■ **EXERCISE BRIEF**:
Set down, exactly and in full, the line holding "by synthesis may" and all the lines after it until the listing ends, and nothing else.

■ ■ ■

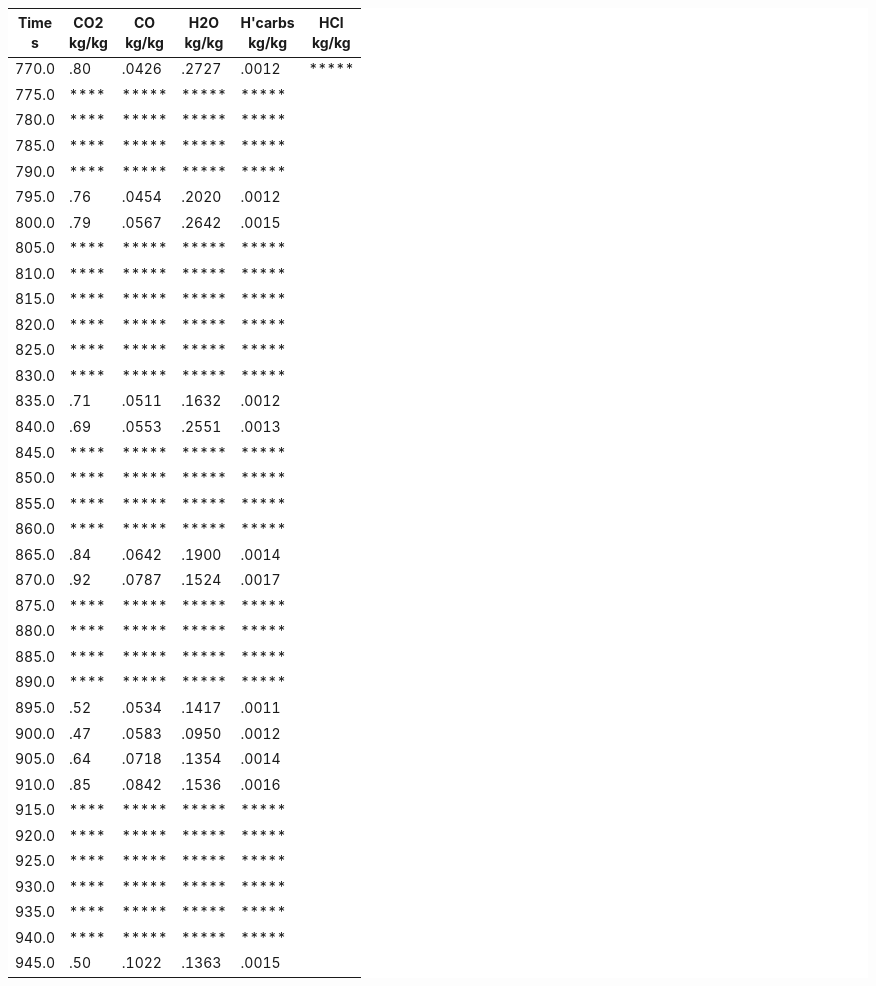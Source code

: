 | Time<br>s | CO2<br>kg/kg | CO<br>kg/kg | H2O<br>kg/kg | H'carbs<br>kg/kg | HCl<br>kg/kg |
|-----------|--------------|-------------|--------------|-------------------|---------------|
| 770.0     | .80          | .0426       | .2727        | .0012             | *****         |
| 775.0     | ****         | *****       | *****        | *****             |               |
| 780.0     | ****         | *****       | *****        | *****             |               |
| 785.0     | ****         | *****       | *****        | *****             |               |
| 790.0     | ****         | *****       | *****        | *****             |               |
| 795.0     | .76          | .0454       | .2020        | .0012             |               |
| 800.0     | .79          | .0567       | .2642        | .0015             |               |
| 805.0     | ****         | *****       | *****        | *****             |               |
| 810.0     | ****         | *****       | *****        | *****             |               |
| 815.0     | ****         | *****       | *****        | *****             |               |
| 820.0     | ****         | *****       | *****        | *****             |               |
| 825.0     | ****         | *****       | *****        | *****             |               |
| 830.0     | ****         | *****       | *****        | *****             |               |
| 835.0     | .71          | .0511       | .1632        | .0012             |               |
| 840.0     | .69          | .0553       | .2551        | .0013             |               |
| 845.0     | ****         | *****       | *****        | *****             |               |
| 850.0     | ****         | *****       | *****        | *****             |               |
| 855.0     | ****         | *****       | *****        | *****             |               |
| 860.0     | ****         | *****       | *****        | *****             |               |
| 865.0     | .84          | .0642       | .1900        | .0014             |               |
| 870.0     | .92          | .0787       | .1524        | .0017             |               |
| 875.0     | ****         | *****       | *****        | *****             |               |
| 880.0     | ****         | *****       | *****        | *****             |               |
| 885.0     | ****         | *****       | *****        | *****             |               |
| 890.0     | ****         | *****       | *****        | *****             |               |
| 895.0     | .52          | .0534       | .1417        | .0011             |               |
| 900.0     | .47          | .0583       | .0950        | .0012             |               |
| 905.0     | .64          | .0718       | .1354        | .0014             |               |
| 910.0     | .85          | .0842       | .1536        | .0016             |               |
| 915.0     | ****         | *****       | *****        | *****             |               |
| 920.0     | ****         | *****       | *****        | *****             |               |
| 925.0     | ****         | *****       | *****        | *****             |               |
| 930.0     | ****         | *****       | *****        | *****             |               |
| 935.0     | ****         | *****       | *****        | *****             |               |
| 940.0     | ****         | *****       | *****        | *****             |               |
| 945.0     | .50          | .1022       | .1363        | .0015             |               |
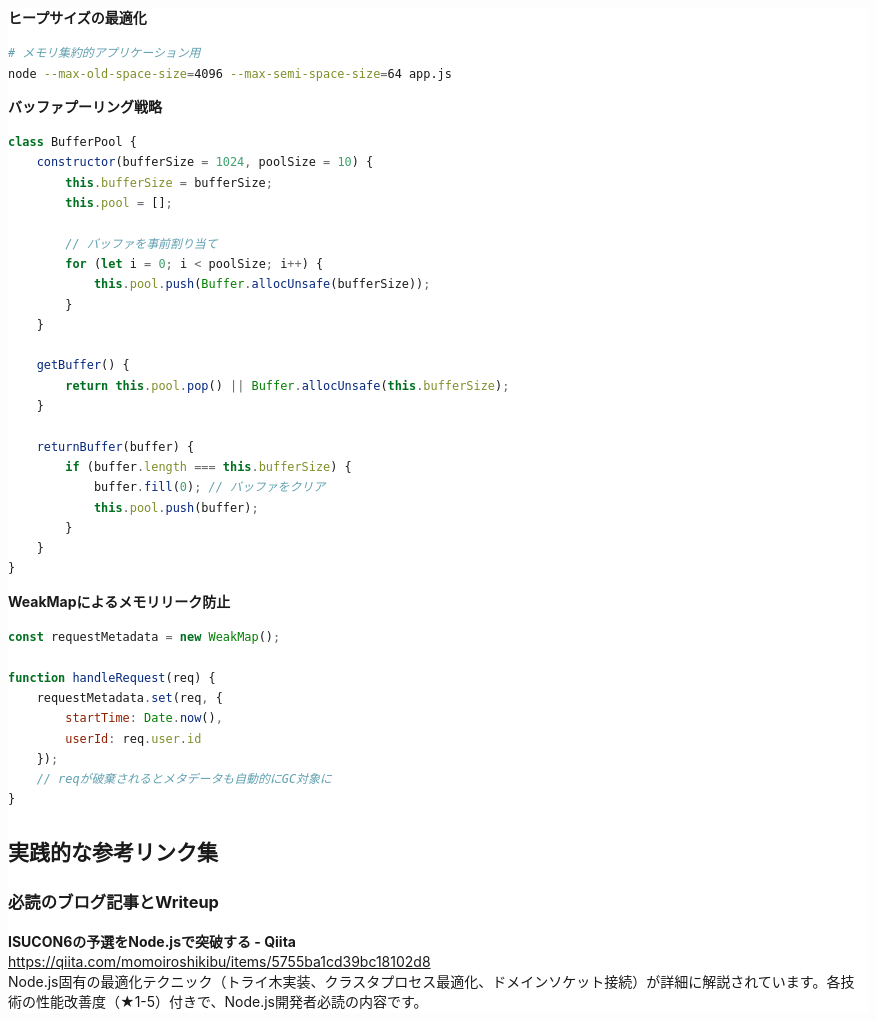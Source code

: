 **ヒープサイズの最適化**

```bash
# メモリ集約的アプリケーション用
node --max-old-space-size=4096 --max-semi-space-size=64 app.js
```

**バッファプーリング戦略**

```javascript
class BufferPool {
    constructor(bufferSize = 1024, poolSize = 10) {
        this.bufferSize = bufferSize;
        this.pool = [];
        
        // バッファを事前割り当て
        for (let i = 0; i < poolSize; i++) {
            this.pool.push(Buffer.allocUnsafe(bufferSize));
        }
    }
    
    getBuffer() {
        return this.pool.pop() || Buffer.allocUnsafe(this.bufferSize);
    }
    
    returnBuffer(buffer) {
        if (buffer.length === this.bufferSize) {
            buffer.fill(0); // バッファをクリア
            this.pool.push(buffer);
        }
    }
}
```

**WeakMapによるメモリリーク防止**

```javascript
const requestMetadata = new WeakMap();

function handleRequest(req) {
    requestMetadata.set(req, {
        startTime: Date.now(),
        userId: req.user.id
    });
    // reqが破棄されるとメタデータも自動的にGC対象に
}
```

## 実践的な参考リンク集

### 必読のブログ記事とWriteup

**ISUCON6の予選をNode.jsで突破する - Qiita**  
<https://qiita.com/momoiroshikibu/items/5755ba1cd39bc18102d8>  
Node.js固有の最適化テクニック（トライ木実装、クラスタプロセス最適化、ドメインソケット接続）が詳細に解説されています。各技術の性能改善度（★1-5）付きで、Node.js開発者必読の内容です。
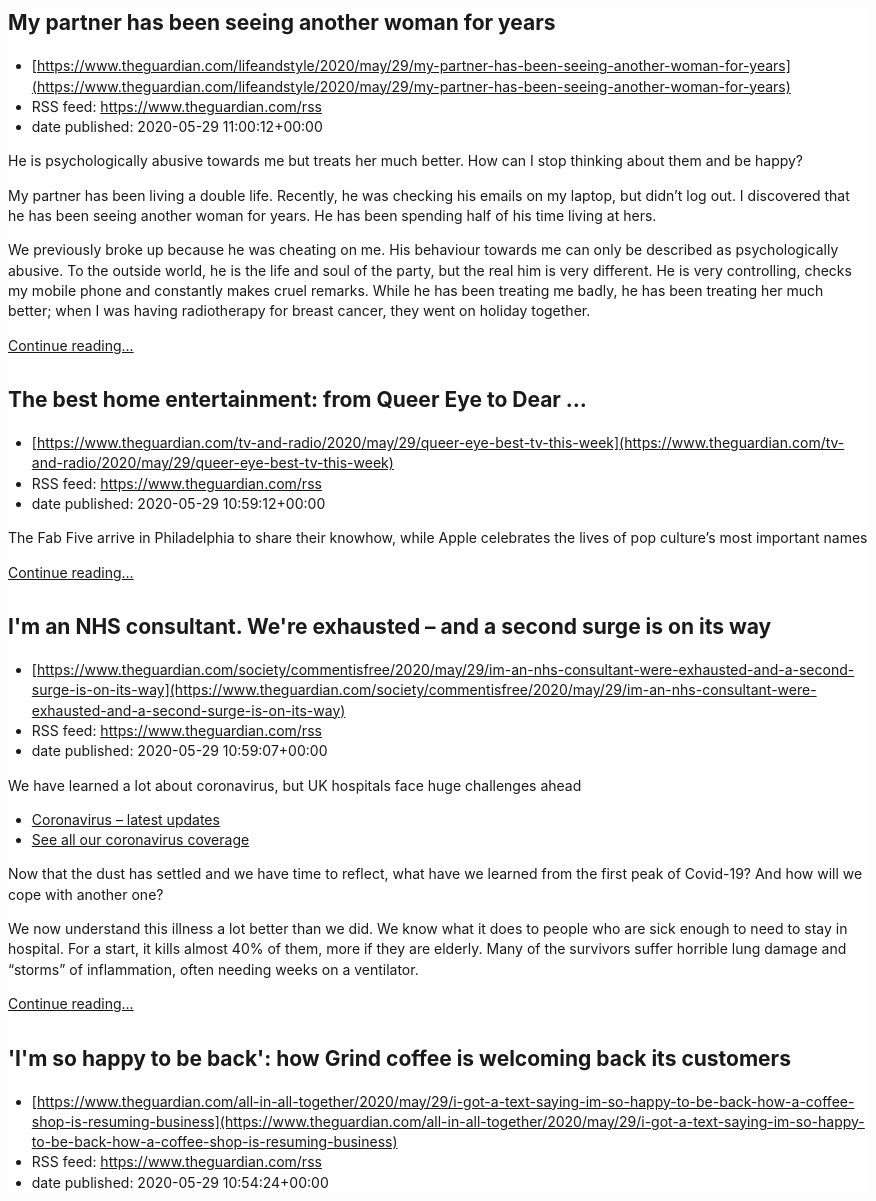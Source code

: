 ## My partner has been seeing another woman for years
 - [https://www.theguardian.com/lifeandstyle/2020/may/29/my-partner-has-been-seeing-another-woman-for-years](https://www.theguardian.com/lifeandstyle/2020/may/29/my-partner-has-been-seeing-another-woman-for-years)
 - RSS feed: https://www.theguardian.com/rss
 - date published: 2020-05-29 11:00:12+00:00

<p>He is psychologically abusive towards me but treats her much better. How can I stop thinking about them and be happy?</p><p>My partner has been living a double life. Recently, he was checking his emails on my laptop, but didn’t log out. I discovered that he has been seeing another woman for years. He has been spending half of his time living at hers.</p><p>We previously broke up because he was cheating on me. His behaviour towards me can only be described as psychologically abusive. To the outside world, he is the life and soul of the party, but the real him is very different. He is very controlling, checks my mobile phone and constantly makes cruel remarks. While he has been treating me badly, he has been treating her much better; when I was having radiotherapy for breast cancer, they went on holiday together.</p> <a href="https://www.theguardian.com/lifeandstyle/2020/may/29/my-partner-has-been-seeing-another-woman-for-years">Continue reading...</a>

## The best home entertainment: from Queer Eye to Dear …
 - [https://www.theguardian.com/tv-and-radio/2020/may/29/queer-eye-best-tv-this-week](https://www.theguardian.com/tv-and-radio/2020/may/29/queer-eye-best-tv-this-week)
 - RSS feed: https://www.theguardian.com/rss
 - date published: 2020-05-29 10:59:12+00:00

<p>The Fab Five arrive in Philadelphia to share their knowhow, while Apple celebrates the lives of pop culture’s most important names<br /></p> <a href="https://www.theguardian.com/tv-and-radio/2020/may/29/queer-eye-best-tv-this-week">Continue reading...</a>

## I'm an NHS consultant. We're exhausted – and a second surge is on its way
 - [https://www.theguardian.com/society/commentisfree/2020/may/29/im-an-nhs-consultant-were-exhausted-and-a-second-surge-is-on-its-way](https://www.theguardian.com/society/commentisfree/2020/may/29/im-an-nhs-consultant-were-exhausted-and-a-second-surge-is-on-its-way)
 - RSS feed: https://www.theguardian.com/rss
 - date published: 2020-05-29 10:59:07+00:00

<p>We have learned a lot about coronavirus, but UK hospitals face huge challenges ahead</p><ul><li><a href="https://www.theguardian.com/world/series/coronavirus-live/latest">Coronavirus – latest updates</a></li><li><a href="https://www.theguardian.com/world/coronavirus-outbreak">See all our coronavirus coverage</a></li></ul><p>Now that the dust has settled and we have time to reflect, what have we learned from the first peak of Covid-19? And how will we cope with another one?</p><p>We now understand this illness a lot better than we did. We know what it does to people who are sick enough to need to stay in hospital. For a start, it kills almost 40% of them, more if they are elderly. Many of the survivors suffer horrible lung damage and “storms” of inflammation, often needing weeks on a ventilator.</p> <a href="https://www.theguardian.com/society/commentisfree/2020/may/29/im-an-nhs-consultant-were-exhausted-and-a-second-surge-is-on-its-way">Continue reading...</a>

## 'I'm so happy to be back': how Grind coffee is welcoming back its customers
 - [https://www.theguardian.com/all-in-all-together/2020/may/29/i-got-a-text-saying-im-so-happy-to-be-back-how-a-coffee-shop-is-resuming-business](https://www.theguardian.com/all-in-all-together/2020/may/29/i-got-a-text-saying-im-so-happy-to-be-back-how-a-coffee-shop-is-resuming-business)
 - RSS feed: https://www.theguardian.com/rss
 - date published: 2020-05-29 10:54:24+00:00
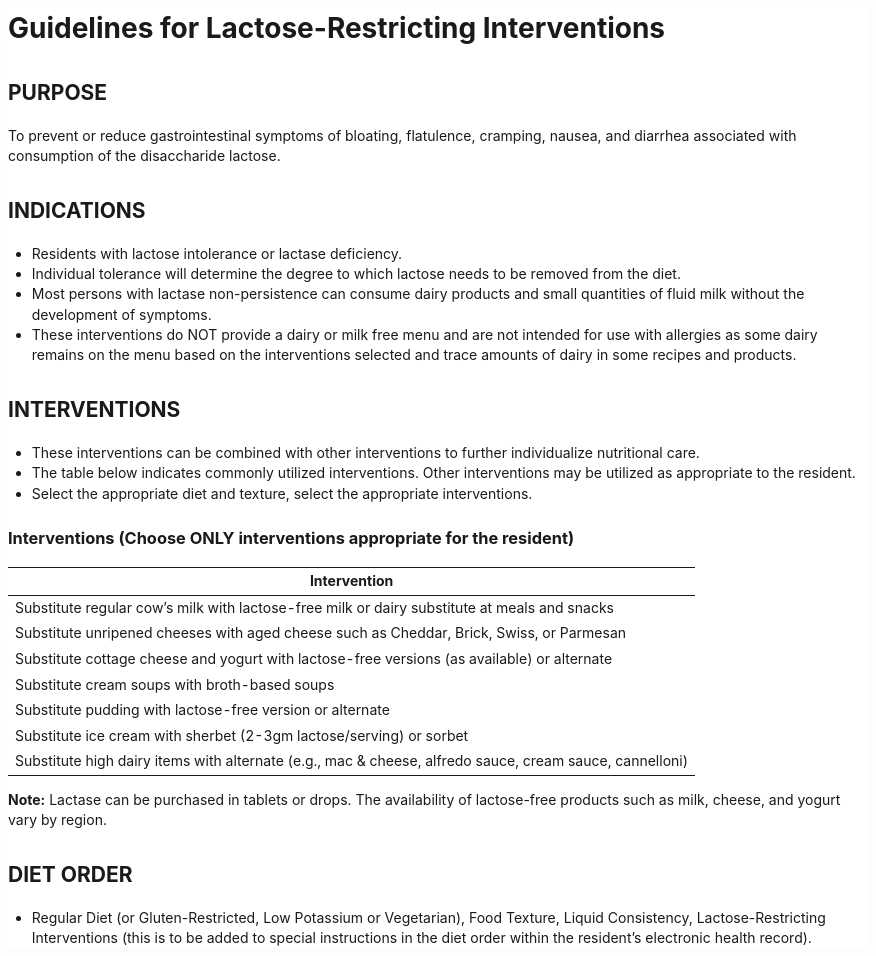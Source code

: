 # Guidelines for Lactose-Restricting Interventions

## PURPOSE
To prevent or reduce gastrointestinal symptoms of bloating, flatulence, cramping, nausea, and diarrhea associated with consumption of the disaccharide lactose.

## INDICATIONS
- Residents with lactose intolerance or lactase deficiency.
- Individual tolerance will determine the degree to which lactose needs to be removed from the diet.
- Most persons with lactase non-persistence can consume dairy products and small quantities of fluid milk without the development of symptoms.
- These interventions do NOT provide a dairy or milk free menu and are not intended for use with allergies as some dairy remains on the menu based on the interventions selected and trace amounts of dairy in some recipes and products.

## INTERVENTIONS
- These interventions can be combined with other interventions to further individualize nutritional care.
- The table below indicates commonly utilized interventions. Other interventions may be utilized as appropriate to the resident.
- Select the appropriate diet and texture, select the appropriate interventions.

### Interventions (Choose ONLY interventions appropriate for the resident)
| Intervention                                                                                     |
|--------------------------------------------------------------------------------------------------|
| Substitute regular cow’s milk with lactose-free milk or dairy substitute at meals and snacks    |
| Substitute unripened cheeses with aged cheese such as Cheddar, Brick, Swiss, or Parmesan       |
| Substitute cottage cheese and yogurt with lactose-free versions (as available) or alternate     |
| Substitute cream soups with broth-based soups                                                  |
| Substitute pudding with lactose-free version or alternate                                       |
| Substitute ice cream with sherbet (2-3gm lactose/serving) or sorbet                            |
| Substitute high dairy items with alternate (e.g., mac & cheese, alfredo sauce, cream sauce, cannelloni) |

**Note:** Lactase can be purchased in tablets or drops. The availability of lactose-free products such as milk, cheese, and yogurt vary by region.

## DIET ORDER
- Regular Diet (or Gluten-Restricted, Low Potassium or Vegetarian), Food Texture, Liquid Consistency, Lactose-Restricting Interventions (this is to be added to special instructions in the diet order within the resident’s electronic health record).
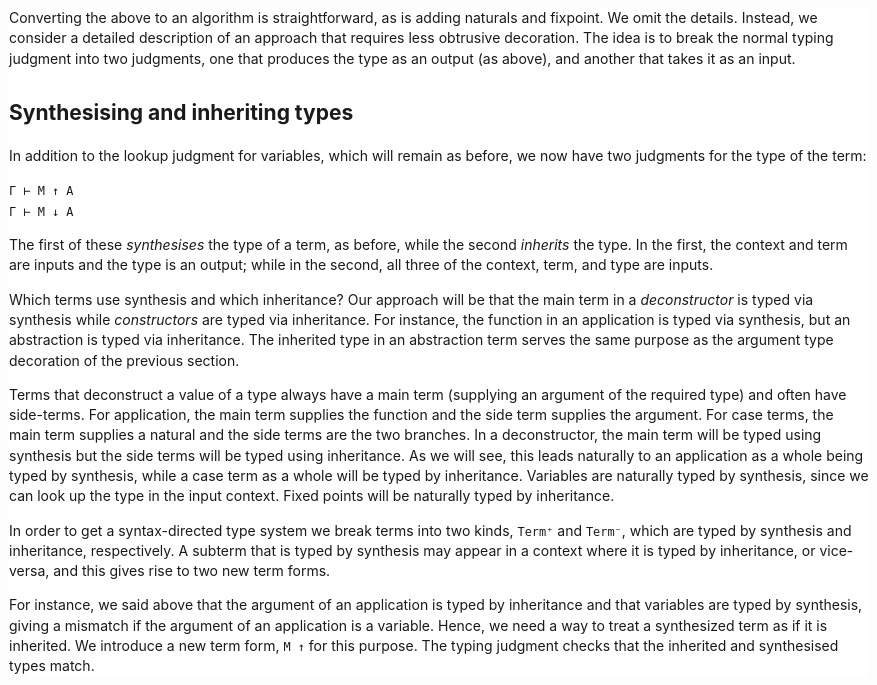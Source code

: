 Converting the above to an algorithm is straightforward, as is adding
naturals and fixpoint.  We omit the details.  Instead, we consider a
detailed description of an approach that requires less obtrusive
decoration.  The idea is to break the normal typing judgment into two
judgments, one that produces the type as an output (as above), and
another that takes it as an input.


## Synthesising and inheriting types

In addition to the lookup judgment for variables, which will remain
as before, we now have two judgments for the type of the term:

    Γ ⊢ M ↑ A
    Γ ⊢ M ↓ A

The first of these _synthesises_ the type of a term, as before,
while the second _inherits_ the type.  In the first, the context
and term are inputs and the type is an output; while in the
second, all three of the context, term, and type are inputs.

Which terms use synthesis and which inheritance?  Our approach will be
that the main term in a _deconstructor_ is typed via synthesis while
_constructors_ are typed via inheritance.  For instance, the function in
an application is typed via synthesis, but an abstraction is typed via
inheritance.  The inherited type in an abstraction term serves the
same purpose as the argument type decoration of the previous section.

Terms that deconstruct a value of a type always have a main term
(supplying an argument of the required type) and often have
side-terms.  For application, the main term supplies the function and
the side term supplies the argument.  For case terms, the main term
supplies a natural and the side terms are the two branches.  In a
deconstructor, the main term will be typed using synthesis but the
side terms will be typed using inheritance.  As we will see, this
leads naturally to an application as a whole being typed by synthesis,
while a case term as a whole will be typed by inheritance.
Variables are naturally typed by synthesis, since we can look up
the type in the input context.  Fixed points will be naturally
typed by inheritance.

In order to get a syntax-directed type system we break terms into two
kinds, `Term⁺` and `Term⁻`, which are typed by synthesis and
inheritance, respectively.  A subterm that is typed
by synthesis may appear in a context where it is typed by inheritance,
or vice-versa, and this gives rise to two new term forms.

For instance, we said above that the argument of an application is
typed by inheritance and that variables are typed by synthesis, giving
a mismatch if the argument of an application is a variable.  Hence, we
need a way to treat a synthesized term as if it is inherited.  We
introduce a new term form, `M ↑` for this purpose.  The typing judgment
checks that the inherited and synthesised types match.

■ ■ ■

■ **YOUR RESPONSE**:
by synthesis may appear in a context where it is typed by inheritance,
or vice-versa, and this gives rise to two new term forms.

For instance, we said above that the argument of an application is
typed by inheritance and that variables are typed by synthesis, giving
a mismatch if the argument of an application is a variable.  Hence, we
need a way to treat a synthesized term as if it is inherited.  We
introduce a new term form, `M ↑` for this purpose.  The typing judgment
checks that the inherited and synthesised types match.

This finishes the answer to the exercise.